This container includes the firmware binaries and update utilities for the firmware listed in the following table.

Component

Version

Key Changes

Update Time

BMC (via CEC)

00.12.06

Fixed high fan speed bug.

31 minutes

SBIOS

0.25

No change

7 minutes

Broadcom 88096 PCIe switch board

1.3

No change

8 minutes

BMC CEC SPI

v3.05

No change

8 minutes

PEX88064 Retimer

0.13.0

No change

7 minutes

PEX88080 Retimer

0.13.0

No change

7 minutes

NvSwitch BIOS

92.10.12.00.01

No change

8 minutes

VBIOS

92.00.19.00.01

No change

7 minutes

Updating Components with Secondary Images

Some firmware components provide a secondary image as backup.
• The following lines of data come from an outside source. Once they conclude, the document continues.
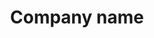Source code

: ---
logo_src: /images/favicon.png
logo_alt: "Company logo"
title: "Company name"
description: "Lorem ipsum dolor sit amet, consectetur adipiscing elit, sed do eiusmod tempor incididunt ut labore et dolore magna aliqua. 
            Vel facilisis volutpat est velit egestas. Lorem dolor sed viverra ipsum nunc aliquet. 
            Pellentesque habitant morbi tristique senectus et netus. 
            Sit amet aliquam id diam maecenas ultricies mi eget mauris. 
            Orci porta non pulvinar neque laoreet suspendisse. 
            Suspendisse in est ante in nibh mauris cursus. 
            Sapien pellentesque habitant morbi tristique senectus et. 
            Facilisis gravida neque convallis a cras semper auctor. 
            Bibendum neque egestas congue quisque. Sed risus pretium quam vulputate dignissim. 
            Penatibus et magnis dis parturient montes nascetur ridiculus. 
            Magna sit amet purus gravida quis blandit turpis. 
            Euismod elementum nisi quis eleifend quam adipiscing vitae proin. 
            Non nisi est sit amet facilisis magna etiam. Lacus suspendisse faucibus interdum posuere. 
            Odio aenean sed adipiscing diam donec adipiscing. Mauris ultrices eros in cursus turpis. 
            Natoque penatibus et magnis dis parturient. Mauris pharetra et ultrices neque ornare aenean euismod."
---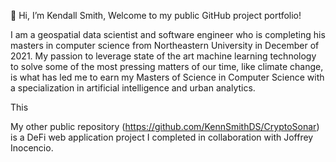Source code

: 👋 Hi, I’m Kendall Smith, Welcome to my public GitHub project portfolio!

I am a geospatial data scientist and software engineer who is completing his masters in computer science from Northeastern University in December of 2021. My passion to leverage state of the art machine learning technology to solve some of the most pressing matters of our time, like climate change, is what has led me to earn my Masters of Science in Computer Science with a specialization in artificial intelligence and urban analytics.

This 

My other public repository (https://github.com/KennSmithDS/CryptoSonar) is a DeFi web application project I completed in collaboration with Joffrey Inocencio.

<!---
KennSmithDS/KennSmithDS is a ✨ special ✨ repository because its `README.md` (this file) appears on your GitHub profile.
You can click the Preview link to take a look at your changes.
--->
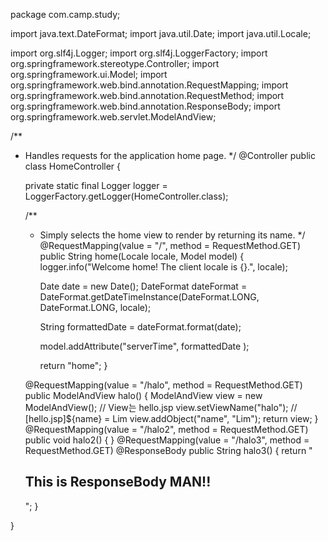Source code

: package com.camp.study;

import java.text.DateFormat;
import java.util.Date;
import java.util.Locale;

import org.slf4j.Logger;
import org.slf4j.LoggerFactory;
import org.springframework.stereotype.Controller;
import org.springframework.ui.Model;
import org.springframework.web.bind.annotation.RequestMapping;
import org.springframework.web.bind.annotation.RequestMethod;
import org.springframework.web.bind.annotation.ResponseBody;
import org.springframework.web.servlet.ModelAndView;

/**
 * Handles requests for the application home page.
 */
@Controller
public class HomeController {
	
	private static final Logger logger = LoggerFactory.getLogger(HomeController.class);
	
	/**
	 * Simply selects the home view to render by returning its name.
	 */
	@RequestMapping(value = "/", method = RequestMethod.GET)
	public String home(Locale locale, Model model) {
		logger.info("Welcome home! The client locale is {}.", locale);
		
		Date date = new Date();
		DateFormat dateFormat = DateFormat.getDateTimeInstance(DateFormat.LONG, DateFormat.LONG, locale);
		
		String formattedDate = dateFormat.format(date);
		
		model.addAttribute("serverTime", formattedDate );
		
		return "home";
	}
	
	@RequestMapping(value = "/halo", method = RequestMethod.GET)
	public ModelAndView halo() {
		ModelAndView view = new ModelAndView(); // View는 hello.jsp
		view.setViewName("halo"); // [hello.jsp]${name} = Lim 
		view.addObject("name", "Lim"); 
		return view; 
		}
	@RequestMapping(value = "/halo2", method = RequestMethod.GET)
	public void halo2() {
		}
	@RequestMapping(value = "/halo3", method = RequestMethod.GET)
	@ResponseBody
	public String halo3() {
		return "<html><body><h2>This is ResponseBody MAN!!</h2></body></html>";
		}

	
}
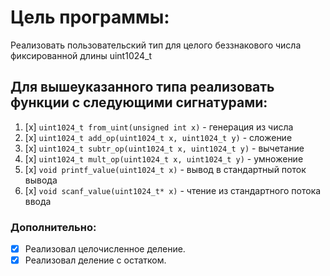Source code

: # Цель программы: 
Реализовать пользовательский тип для целого беззнакового числа
фиксированной длины uint1024_t
## Для вышеуказанного типа реализовать функции с следующими сигнатурами:
1. [x] `uint1024_t from_uint(unsigned int x)` - генерация из числа
2. [x] `uint1024_t add_op(uint1024_t x, uint1024_t y)` - сложение  
3. [x] `uint1024_t subtr_op(uint1024_t x, uint1024_t y)` - вычетание
4. [x] `uint1024_t mult_op(uint1024_t x, uint1024_t y)` - умножение
5. [x] `void printf_value(uint1024_t x)` - вывод в стандартный поток вывода
6. [x] `void scanf_value(uint1024_t* x)` - чтение из стандартного потока ввода
### Дополнительно:
- [x] Реализовал целочисленное деление.
- [x] Реализовал деление с остатком.
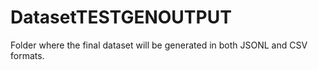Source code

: # DatasetTESTGENOUTPUT
Folder where the final dataset will be generated in both JSONL and CSV formats.


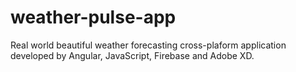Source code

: # weather-pulse-app
 Real world beautiful weather forecasting cross-plaform application developed by Angular, JavaScript, Firebase and Adobe XD.
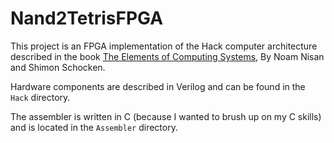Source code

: # Nand2TetrisFPGA

This project is an FPGA implementation of the Hack computer architecture described in the book [The Elements of Computing Systems](https://www.nand2tetris.org/), By Noam Nisan and Shimon Schocken.

Hardware components are described in Verilog and can be found in the `Hack` directory.

The assembler is written in C (because I wanted to brush up on my C skills) and is located in the `Assembler` directory.
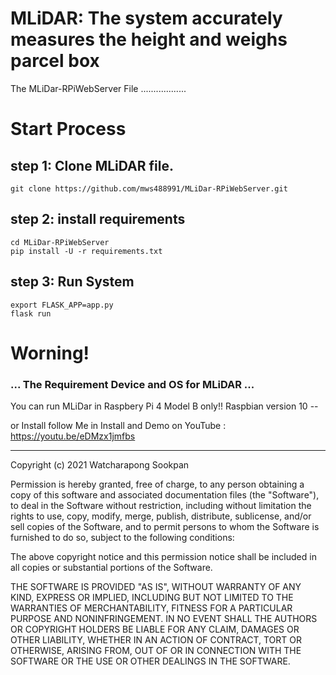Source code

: # MLiDAR: The system accurately measures the height and weighs parcel box
The MLiDar-RPiWebServer File
..................

# Start Process
## step 1: Clone MLiDAR file.
    git clone https://github.com/mws488991/MLiDar-RPiWebServer.git 

## step 2: install requirements
    cd MLiDar-RPiWebServer
    pip install -U -r requirements.txt 

## step 3: Run System
    export FLASK_APP=app.py 
    flask run 

# **Worning!**
   ### ... The Requirement Device and OS for MLiDAR ...
   You can run MLiDar in Raspbery Pi 4 Model B only!! 
   Raspbian version 10 --

or Install follow Me in 
   Install and Demo on YouTube : https://youtu.be/eDMzx1jmfbs 
   
--------------------------------------

Copyright (c) 2021 Watcharapong Sookpan

Permission is hereby granted, free of charge, to any person obtaining a copy
of this software and associated documentation files (the "Software"), to deal
in the Software without restriction, including without limitation the rights
to use, copy, modify, merge, publish, distribute, sublicense, and/or sell
copies of the Software, and to permit persons to whom the Software is
furnished to do so, subject to the following conditions:

The above copyright notice and this permission notice shall be included in all
copies or substantial portions of the Software.

THE SOFTWARE IS PROVIDED "AS IS", WITHOUT WARRANTY OF ANY KIND, EXPRESS OR
IMPLIED, INCLUDING BUT NOT LIMITED TO THE WARRANTIES OF MERCHANTABILITY,
FITNESS FOR A PARTICULAR PURPOSE AND NONINFRINGEMENT. IN NO EVENT SHALL THE
AUTHORS OR COPYRIGHT HOLDERS BE LIABLE FOR ANY CLAIM, DAMAGES OR OTHER
LIABILITY, WHETHER IN AN ACTION OF CONTRACT, TORT OR OTHERWISE, ARISING FROM,
OUT OF OR IN CONNECTION WITH THE SOFTWARE OR THE USE OR OTHER DEALINGS IN THE
SOFTWARE.
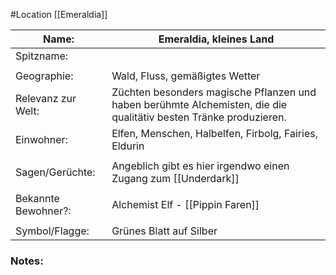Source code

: #Location [[Emeraldia]]

| Name:               | Emeraldia, kleines Land                                                                                           |
| ------------------- | ----------------------------------------------------------------------------------------------------------------- |
| Spitzname:          |                                                                                                                   |
|                     |                                                                                                                   |
| Geographie:         | Wald, Fluss, gemäßigtes Wetter                                                                                    |
| Relevanz zur Welt:  | Züchten besonders magische Pflanzen und haben berühmte Alchemisten, die die qualitätiv besten Tränke produzieren. |
| Einwohner:          | Elfen, Menschen, Halbelfen, Firbolg, Fairies, Eldurin                                                             |
|                     |                                                                                                                   |
| Sagen/Gerüchte:     | Angeblich gibt es hier irgendwo einen Zugang zum [[Underdark]]                                           |
|                     |                                                                                                                   |
| Bekannte Bewohner?: | Alchemist Elf - [[Pippin Faren]]                                                                                  |
|                     |                                                                                                                   |
| Symbol/Flagge:      | Grünes Blatt auf Silber                                                                                           |
### Notes:


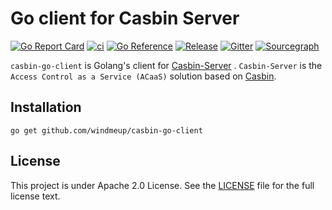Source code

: Go client for Casbin Server
====
[![Go Report Card](https://goreportcard.com/badge/github.com/windmeup/casbin-go-client)](https://goreportcard.com/report/github.com/windmeup/casbin-go-client)
[![ci](https://img.shields.io/github/workflow/status/windmeup/casbin-go-client/CI)](https://github.com/windmeup/casbin-go-client/actions)
[![Go Reference](https://pkg.go.dev/badge/github.com/windmeup/casbin-go-client.svg)](https://pkg.go.dev/github.com/windmeup/casbin-go-client)
[![Release](https://img.shields.io/github/release/windmeup/casbin-go-client.svg)](https://github.com/windmeup/casbin-go-client/releases/latest)
[![Gitter](https://badges.gitter.im/Join%20Chat.svg)](https://gitter.im/casbin/lobby)
[![Sourcegraph](https://sourcegraph.com/github.com/windmeup/casbin-go-client/-/badge.svg)](https://sourcegraph.com/github.com/windmeup/casbin-go-client?badge)

``casbin-go-client`` is Golang's client for [Casbin-Server](https://github.com/windmeup/casbin-server)
. ``Casbin-Server`` is the ``Access Control as a Service (ACaaS)`` solution based
on [Casbin](https://github.com/casbin/casbin).

## Installation

    go get github.com/windmeup/casbin-go-client

## License

This project is under Apache 2.0 License. See the [LICENSE](LICENSE) file for the full license text.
The following is the policy when updating those components:

  • SBIOS: The two images are referred to as active and inactive, where the active is the currently running image and the inactive is the backup image. The update container can only update the inactive image. After reboot, the updated image becomes the active image. You can perform the update again to update the current inactive image so that both images are updated.

  • BMC: The two images are referred to as active and inactive, where the active is the currently running image and the inactive is the backup image. The update container can only update the inactive image. After the update is completed, the updated image becomes the active image. You can perform the update again to update the current inactive image so that both images are updated.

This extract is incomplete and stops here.